▶ _Supplied material_:
·····
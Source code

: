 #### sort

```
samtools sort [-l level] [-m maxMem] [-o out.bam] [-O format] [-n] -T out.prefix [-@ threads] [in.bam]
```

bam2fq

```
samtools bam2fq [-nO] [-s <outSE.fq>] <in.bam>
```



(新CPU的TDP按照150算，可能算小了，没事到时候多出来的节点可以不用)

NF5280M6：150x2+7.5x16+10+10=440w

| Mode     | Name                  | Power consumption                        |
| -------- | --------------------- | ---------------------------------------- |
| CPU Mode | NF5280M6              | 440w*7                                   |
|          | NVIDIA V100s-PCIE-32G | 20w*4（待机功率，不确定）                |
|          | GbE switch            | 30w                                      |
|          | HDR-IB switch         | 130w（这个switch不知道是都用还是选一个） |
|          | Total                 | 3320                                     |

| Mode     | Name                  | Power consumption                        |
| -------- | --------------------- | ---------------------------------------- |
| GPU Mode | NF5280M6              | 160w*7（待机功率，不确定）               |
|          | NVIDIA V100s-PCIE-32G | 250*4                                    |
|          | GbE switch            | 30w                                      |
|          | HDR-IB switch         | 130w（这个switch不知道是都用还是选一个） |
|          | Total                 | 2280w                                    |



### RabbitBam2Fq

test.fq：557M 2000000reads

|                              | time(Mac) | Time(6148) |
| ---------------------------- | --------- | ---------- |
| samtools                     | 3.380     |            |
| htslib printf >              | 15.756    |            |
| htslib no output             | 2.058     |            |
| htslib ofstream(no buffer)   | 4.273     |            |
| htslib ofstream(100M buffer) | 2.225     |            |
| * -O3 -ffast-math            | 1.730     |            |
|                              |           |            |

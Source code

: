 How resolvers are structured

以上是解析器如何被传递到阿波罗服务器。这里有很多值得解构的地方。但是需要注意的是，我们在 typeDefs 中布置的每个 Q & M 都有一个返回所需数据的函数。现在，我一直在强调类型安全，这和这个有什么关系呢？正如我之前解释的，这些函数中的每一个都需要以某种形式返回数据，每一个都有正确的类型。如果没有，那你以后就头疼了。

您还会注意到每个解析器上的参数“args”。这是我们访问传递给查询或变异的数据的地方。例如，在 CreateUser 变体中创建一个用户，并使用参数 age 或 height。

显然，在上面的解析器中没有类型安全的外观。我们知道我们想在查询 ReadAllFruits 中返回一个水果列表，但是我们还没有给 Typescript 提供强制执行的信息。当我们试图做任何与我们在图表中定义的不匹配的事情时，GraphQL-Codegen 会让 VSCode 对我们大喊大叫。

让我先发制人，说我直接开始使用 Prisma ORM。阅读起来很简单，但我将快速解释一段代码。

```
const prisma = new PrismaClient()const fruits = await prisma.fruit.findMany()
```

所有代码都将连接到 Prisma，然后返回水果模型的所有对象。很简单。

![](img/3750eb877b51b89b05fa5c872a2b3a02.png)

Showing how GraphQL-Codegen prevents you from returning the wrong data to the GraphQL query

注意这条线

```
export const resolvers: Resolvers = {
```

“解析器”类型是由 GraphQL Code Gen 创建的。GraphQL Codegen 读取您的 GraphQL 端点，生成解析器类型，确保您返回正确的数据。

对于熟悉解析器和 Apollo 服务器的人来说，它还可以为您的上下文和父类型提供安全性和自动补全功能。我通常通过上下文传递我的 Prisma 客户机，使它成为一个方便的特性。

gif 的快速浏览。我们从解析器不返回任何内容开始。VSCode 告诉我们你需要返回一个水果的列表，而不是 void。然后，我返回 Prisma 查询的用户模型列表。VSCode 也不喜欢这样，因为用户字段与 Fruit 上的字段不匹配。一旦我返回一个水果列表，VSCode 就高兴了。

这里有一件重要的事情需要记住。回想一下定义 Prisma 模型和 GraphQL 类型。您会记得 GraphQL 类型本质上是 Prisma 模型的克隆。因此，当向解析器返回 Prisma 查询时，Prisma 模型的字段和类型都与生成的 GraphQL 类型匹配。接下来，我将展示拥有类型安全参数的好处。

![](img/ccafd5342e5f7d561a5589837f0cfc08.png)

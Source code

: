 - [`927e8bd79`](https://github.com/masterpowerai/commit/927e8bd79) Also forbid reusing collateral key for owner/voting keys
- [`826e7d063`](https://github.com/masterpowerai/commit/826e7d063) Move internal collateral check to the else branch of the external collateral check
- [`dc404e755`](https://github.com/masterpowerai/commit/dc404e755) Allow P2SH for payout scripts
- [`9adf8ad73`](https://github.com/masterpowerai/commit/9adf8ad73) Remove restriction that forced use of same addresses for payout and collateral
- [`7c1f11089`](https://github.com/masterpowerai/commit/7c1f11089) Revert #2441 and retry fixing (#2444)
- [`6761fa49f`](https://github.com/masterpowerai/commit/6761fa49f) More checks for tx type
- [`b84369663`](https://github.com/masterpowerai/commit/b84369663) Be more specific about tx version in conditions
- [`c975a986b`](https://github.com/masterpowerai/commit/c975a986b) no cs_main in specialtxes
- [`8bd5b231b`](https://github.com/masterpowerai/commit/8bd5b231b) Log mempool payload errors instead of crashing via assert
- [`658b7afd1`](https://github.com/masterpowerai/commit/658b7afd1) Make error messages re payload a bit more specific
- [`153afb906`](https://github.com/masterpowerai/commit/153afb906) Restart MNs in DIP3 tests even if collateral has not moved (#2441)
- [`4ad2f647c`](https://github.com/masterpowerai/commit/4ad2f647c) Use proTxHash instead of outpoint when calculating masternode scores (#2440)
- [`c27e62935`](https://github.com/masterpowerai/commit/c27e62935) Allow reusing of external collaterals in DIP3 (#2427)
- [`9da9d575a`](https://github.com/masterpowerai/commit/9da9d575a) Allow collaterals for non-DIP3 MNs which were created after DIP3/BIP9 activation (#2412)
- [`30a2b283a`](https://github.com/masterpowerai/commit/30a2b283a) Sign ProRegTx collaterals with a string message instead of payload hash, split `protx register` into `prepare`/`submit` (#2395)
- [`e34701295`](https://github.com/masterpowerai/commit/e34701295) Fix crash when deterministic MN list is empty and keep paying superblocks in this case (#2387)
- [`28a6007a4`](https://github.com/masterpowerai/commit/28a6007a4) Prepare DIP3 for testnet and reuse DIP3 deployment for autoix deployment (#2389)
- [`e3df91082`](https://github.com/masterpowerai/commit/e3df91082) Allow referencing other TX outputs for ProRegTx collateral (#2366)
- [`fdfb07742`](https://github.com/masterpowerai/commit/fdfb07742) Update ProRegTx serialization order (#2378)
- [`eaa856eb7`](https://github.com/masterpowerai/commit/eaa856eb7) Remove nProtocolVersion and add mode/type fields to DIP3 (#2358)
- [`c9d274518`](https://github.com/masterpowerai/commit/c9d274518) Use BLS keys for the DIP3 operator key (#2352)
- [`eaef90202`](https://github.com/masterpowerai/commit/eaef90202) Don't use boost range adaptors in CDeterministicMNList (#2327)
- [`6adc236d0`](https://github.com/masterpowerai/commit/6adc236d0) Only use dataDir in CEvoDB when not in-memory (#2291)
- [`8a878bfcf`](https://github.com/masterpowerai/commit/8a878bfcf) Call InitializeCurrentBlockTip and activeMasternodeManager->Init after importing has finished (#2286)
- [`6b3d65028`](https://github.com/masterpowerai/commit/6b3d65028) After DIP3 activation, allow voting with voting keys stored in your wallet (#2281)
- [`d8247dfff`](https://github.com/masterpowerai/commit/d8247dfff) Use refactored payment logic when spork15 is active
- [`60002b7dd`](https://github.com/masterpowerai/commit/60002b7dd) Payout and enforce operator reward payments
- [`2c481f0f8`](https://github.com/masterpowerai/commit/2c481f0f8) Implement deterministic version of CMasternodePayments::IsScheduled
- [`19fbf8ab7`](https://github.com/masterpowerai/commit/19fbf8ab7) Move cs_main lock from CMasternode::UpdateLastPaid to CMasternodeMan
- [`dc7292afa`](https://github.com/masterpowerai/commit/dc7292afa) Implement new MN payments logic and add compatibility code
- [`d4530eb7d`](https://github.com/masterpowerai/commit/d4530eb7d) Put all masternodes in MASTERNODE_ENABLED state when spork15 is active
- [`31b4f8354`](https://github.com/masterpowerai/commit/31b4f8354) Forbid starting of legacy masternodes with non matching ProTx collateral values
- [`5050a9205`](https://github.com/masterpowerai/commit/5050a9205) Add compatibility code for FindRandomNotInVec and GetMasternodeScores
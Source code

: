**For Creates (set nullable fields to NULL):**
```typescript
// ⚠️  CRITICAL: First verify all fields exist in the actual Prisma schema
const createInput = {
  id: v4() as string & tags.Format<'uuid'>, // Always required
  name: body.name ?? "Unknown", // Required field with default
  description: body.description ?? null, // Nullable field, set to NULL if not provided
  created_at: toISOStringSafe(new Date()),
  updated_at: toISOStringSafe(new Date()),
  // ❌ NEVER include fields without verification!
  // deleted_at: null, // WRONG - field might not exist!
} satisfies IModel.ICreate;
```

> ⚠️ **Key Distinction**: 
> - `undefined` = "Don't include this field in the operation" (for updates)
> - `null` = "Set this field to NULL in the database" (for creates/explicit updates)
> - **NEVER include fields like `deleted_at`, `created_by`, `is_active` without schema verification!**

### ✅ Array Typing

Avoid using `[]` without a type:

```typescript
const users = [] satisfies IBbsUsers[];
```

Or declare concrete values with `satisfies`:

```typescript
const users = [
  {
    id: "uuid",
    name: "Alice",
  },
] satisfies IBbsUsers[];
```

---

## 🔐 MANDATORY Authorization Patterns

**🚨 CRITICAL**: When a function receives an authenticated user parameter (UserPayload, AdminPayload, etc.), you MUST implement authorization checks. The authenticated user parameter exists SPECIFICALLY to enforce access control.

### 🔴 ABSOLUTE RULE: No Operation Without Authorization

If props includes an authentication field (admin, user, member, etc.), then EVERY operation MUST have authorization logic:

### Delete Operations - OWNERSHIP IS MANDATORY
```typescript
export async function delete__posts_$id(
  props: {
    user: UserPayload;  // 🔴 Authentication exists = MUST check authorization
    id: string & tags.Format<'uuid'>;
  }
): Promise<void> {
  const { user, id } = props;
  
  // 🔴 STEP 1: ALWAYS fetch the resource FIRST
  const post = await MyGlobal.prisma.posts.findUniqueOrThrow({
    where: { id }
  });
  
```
·····
▶ _Requirement_:
From the records above, give again exactly the lines running from the line with "Showing how GraphQL-Codegen" to the line with "cs_main in specialtxes", inclusive.

▶ _Solution for this task_:
Showing how GraphQL-Codegen prevents you from returning the wrong data to the GraphQL query

注意这条线

```
export const resolvers: Resolvers = {
```

“解析器”类型是由 GraphQL Code Gen 创建的。GraphQL Codegen 读取您的 GraphQL 端点，生成解析器类型，确保您返回正确的数据。

对于熟悉解析器和 Apollo 服务器的人来说，它还可以为您的上下文和父类型提供安全性和自动补全功能。我通常通过上下文传递我的 Prisma 客户机，使它成为一个方便的特性。

gif 的快速浏览。我们从解析器不返回任何内容开始。VSCode 告诉我们你需要返回一个水果的列表，而不是 void。然后，我返回 Prisma 查询的用户模型列表。VSCode 也不喜欢这样，因为用户字段与 Fruit 上的字段不匹配。一旦我返回一个水果列表，VSCode 就高兴了。

这里有一件重要的事情需要记住。回想一下定义 Prisma 模型和 GraphQL 类型。您会记得 GraphQL 类型本质上是 Prisma 模型的克隆。因此，当向解析器返回 Prisma 查询时，Prisma 模型的字段和类型都与生成的 GraphQL 类型匹配。接下来，我将展示拥有类型安全参数的好处。

![](img/ccafd5342e5f7d561a5589837f0cfc08.png)

Source code

: - [`927e8bd79`](https://github.com/masterpowerai/commit/927e8bd79) Also forbid reusing collateral key for owner/voting keys
- [`826e7d063`](https://github.com/masterpowerai/commit/826e7d063) Move internal collateral check to the else branch of the external collateral check
- [`dc404e755`](https://github.com/masterpowerai/commit/dc404e755) Allow P2SH for payout scripts
- [`9adf8ad73`](https://github.com/masterpowerai/commit/9adf8ad73) Remove restriction that forced use of same addresses for payout and collateral
- [`7c1f11089`](https://github.com/masterpowerai/commit/7c1f11089) Revert #2441 and retry fixing (#2444)
- [`6761fa49f`](https://github.com/masterpowerai/commit/6761fa49f) More checks for tx type
- [`b84369663`](https://github.com/masterpowerai/commit/b84369663) Be more specific about tx version in conditions
- [`c975a986b`](https://github.com/masterpowerai/commit/c975a986b) no cs_main in specialtxes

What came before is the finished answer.